EXCERPTED RECORDS:
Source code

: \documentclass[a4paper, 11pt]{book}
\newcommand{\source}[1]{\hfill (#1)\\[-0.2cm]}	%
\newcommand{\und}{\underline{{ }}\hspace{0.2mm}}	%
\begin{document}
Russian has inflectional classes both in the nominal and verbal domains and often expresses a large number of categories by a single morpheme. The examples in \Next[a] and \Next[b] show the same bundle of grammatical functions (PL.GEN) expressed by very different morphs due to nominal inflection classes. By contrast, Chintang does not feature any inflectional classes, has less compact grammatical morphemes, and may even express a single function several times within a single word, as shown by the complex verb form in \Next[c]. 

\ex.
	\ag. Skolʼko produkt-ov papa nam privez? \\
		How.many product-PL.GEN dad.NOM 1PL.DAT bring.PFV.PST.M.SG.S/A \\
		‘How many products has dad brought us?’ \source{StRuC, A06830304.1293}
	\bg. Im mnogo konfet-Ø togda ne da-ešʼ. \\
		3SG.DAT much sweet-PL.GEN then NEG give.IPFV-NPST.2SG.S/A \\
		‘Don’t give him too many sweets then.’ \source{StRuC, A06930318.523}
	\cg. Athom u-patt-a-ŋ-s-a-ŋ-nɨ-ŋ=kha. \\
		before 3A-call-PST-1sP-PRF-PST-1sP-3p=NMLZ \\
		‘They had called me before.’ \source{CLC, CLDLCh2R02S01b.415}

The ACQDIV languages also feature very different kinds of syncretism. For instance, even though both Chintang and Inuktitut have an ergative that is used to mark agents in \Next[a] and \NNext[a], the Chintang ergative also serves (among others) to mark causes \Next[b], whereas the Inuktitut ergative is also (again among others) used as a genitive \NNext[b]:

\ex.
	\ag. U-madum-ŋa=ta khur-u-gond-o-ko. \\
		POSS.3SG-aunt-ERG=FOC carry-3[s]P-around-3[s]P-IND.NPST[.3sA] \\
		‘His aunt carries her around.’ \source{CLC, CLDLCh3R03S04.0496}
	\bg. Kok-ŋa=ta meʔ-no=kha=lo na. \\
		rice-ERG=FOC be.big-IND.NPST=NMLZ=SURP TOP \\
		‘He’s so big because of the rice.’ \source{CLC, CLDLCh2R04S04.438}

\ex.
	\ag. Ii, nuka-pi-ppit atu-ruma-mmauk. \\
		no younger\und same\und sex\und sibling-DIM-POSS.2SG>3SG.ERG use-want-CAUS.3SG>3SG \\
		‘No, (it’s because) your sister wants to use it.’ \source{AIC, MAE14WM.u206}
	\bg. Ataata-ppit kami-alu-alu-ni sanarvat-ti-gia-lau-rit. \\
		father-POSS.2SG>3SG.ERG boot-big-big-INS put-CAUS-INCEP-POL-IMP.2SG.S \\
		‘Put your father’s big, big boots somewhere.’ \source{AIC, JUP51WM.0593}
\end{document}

EXERCISE DIRECTIONS: Copy the data above. Keep each line exact.

OUTPUT OF THE TASK:
Source code

: \documentclass[a4paper, 11pt]{book}
\newcommand{\source}[1]{\hfill (#1)\\[-0.2cm]}	%
\newcommand{\und}{\underline{{ }}\hspace{0.2mm}}	%
\begin{document}
Russian has inflectional classes both in the nominal and verbal domains and often expresses a large number of categories by a single morpheme. The examples in \Next[a] and \Next[b] show the same bundle of grammatical functions (PL.GEN) expressed by very different morphs due to nominal inflection classes. By contrast, Chintang does not feature any inflectional classes, has less compact grammatical morphemes, and may even express a single function several times within a single word, as shown by the complex verb form in \Next[c]. 

\ex.
	\ag. Skolʼko produkt-ov papa nam privez? \\
		How.many product-PL.GEN dad.NOM 1PL.DAT bring.PFV.PST.M.SG.S/A \\
		‘How many products has dad brought us?’ \source{StRuC, A06830304.1293}
	\bg. Im mnogo konfet-Ø togda ne da-ešʼ. \\
		3SG.DAT much sweet-PL.GEN then NEG give.IPFV-NPST.2SG.S/A \\
		‘Don’t give him too many sweets then.’ \source{StRuC, A06930318.523}
	\cg. Athom u-patt-a-ŋ-s-a-ŋ-nɨ-ŋ=kha. \\
		before 3A-call-PST-1sP-PRF-PST-1sP-3p=NMLZ \\
		‘They had called me before.’ \source{CLC, CLDLCh2R02S01b.415}

The ACQDIV languages also feature very different kinds of syncretism. For instance, even though both Chintang and Inuktitut have an ergative that is used to mark agents in \Next[a] and \NNext[a], the Chintang ergative also serves (among others) to mark causes \Next[b], whereas the Inuktitut ergative is also (again among others) used as a genitive \NNext[b]:

\ex.
	\ag. U-madum-ŋa=ta khur-u-gond-o-ko. \\
		POSS.3SG-aunt-ERG=FOC carry-3[s]P-around-3[s]P-IND.NPST[.3sA] \\
		‘His aunt carries her around.’ \source{CLC, CLDLCh3R03S04.0496}
	\bg. Kok-ŋa=ta meʔ-no=kha=lo na. \\
		rice-ERG=FOC be.big-IND.NPST=NMLZ=SURP TOP \\
		‘He’s so big because of the rice.’ \source{CLC, CLDLCh2R04S04.438}

\ex.
	\ag. Ii, nuka-pi-ppit atu-ruma-mmauk. \\
		no younger\und same\und sex\und sibling-DIM-POSS.2SG>3SG.ERG use-want-CAUS.3SG>3SG \\
		‘No, (it’s because) your sister wants to use it.’ \source{AIC, MAE14WM.u206}
	\bg. Ataata-ppit kami-alu-alu-ni sanarvat-ti-gia-lau-rit. \\
		father-POSS.2SG>3SG.ERG boot-big-big-INS put-CAUS-INCEP-POL-IMP.2SG.S \\
		‘Put your father’s big, big boots somewhere.’ \source{AIC, JUP51WM.0593}
\end{document}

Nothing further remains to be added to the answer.